▶ THE TASK
For the data below, say how many lines contain "Especial". Only the number should be given.

▶ Stored data
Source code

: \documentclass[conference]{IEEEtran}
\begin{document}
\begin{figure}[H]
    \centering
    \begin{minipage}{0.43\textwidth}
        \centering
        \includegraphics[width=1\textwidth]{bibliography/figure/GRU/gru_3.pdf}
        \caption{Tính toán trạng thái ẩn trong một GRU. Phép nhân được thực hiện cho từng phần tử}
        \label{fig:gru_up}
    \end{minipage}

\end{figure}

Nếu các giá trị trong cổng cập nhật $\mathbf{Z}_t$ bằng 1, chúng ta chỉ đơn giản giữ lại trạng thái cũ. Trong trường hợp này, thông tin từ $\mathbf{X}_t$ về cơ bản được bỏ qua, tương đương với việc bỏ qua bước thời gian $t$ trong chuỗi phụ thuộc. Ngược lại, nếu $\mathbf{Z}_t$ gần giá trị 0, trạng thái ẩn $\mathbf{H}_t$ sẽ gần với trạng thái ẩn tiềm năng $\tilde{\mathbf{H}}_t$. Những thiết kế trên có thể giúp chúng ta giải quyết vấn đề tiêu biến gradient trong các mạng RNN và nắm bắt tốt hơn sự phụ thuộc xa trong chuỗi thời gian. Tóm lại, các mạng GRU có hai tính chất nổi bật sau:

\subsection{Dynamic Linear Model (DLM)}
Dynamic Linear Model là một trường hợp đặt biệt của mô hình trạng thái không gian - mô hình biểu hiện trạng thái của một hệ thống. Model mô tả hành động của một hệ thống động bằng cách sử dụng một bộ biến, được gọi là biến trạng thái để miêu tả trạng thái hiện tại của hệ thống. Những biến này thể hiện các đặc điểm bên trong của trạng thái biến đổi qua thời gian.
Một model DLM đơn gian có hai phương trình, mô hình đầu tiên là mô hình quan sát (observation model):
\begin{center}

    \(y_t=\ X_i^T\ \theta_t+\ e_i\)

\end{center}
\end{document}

...

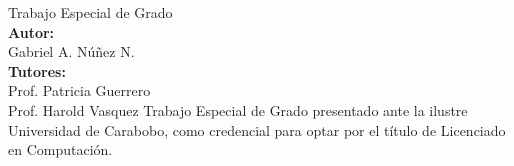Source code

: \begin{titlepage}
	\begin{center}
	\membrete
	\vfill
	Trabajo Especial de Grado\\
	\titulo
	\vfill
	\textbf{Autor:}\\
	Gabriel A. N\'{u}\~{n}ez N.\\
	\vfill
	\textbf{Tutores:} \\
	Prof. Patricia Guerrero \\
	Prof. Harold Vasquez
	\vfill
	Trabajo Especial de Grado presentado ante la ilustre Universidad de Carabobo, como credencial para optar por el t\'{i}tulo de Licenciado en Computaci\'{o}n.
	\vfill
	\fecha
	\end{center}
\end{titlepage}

▶ EXERCISE RESULT
2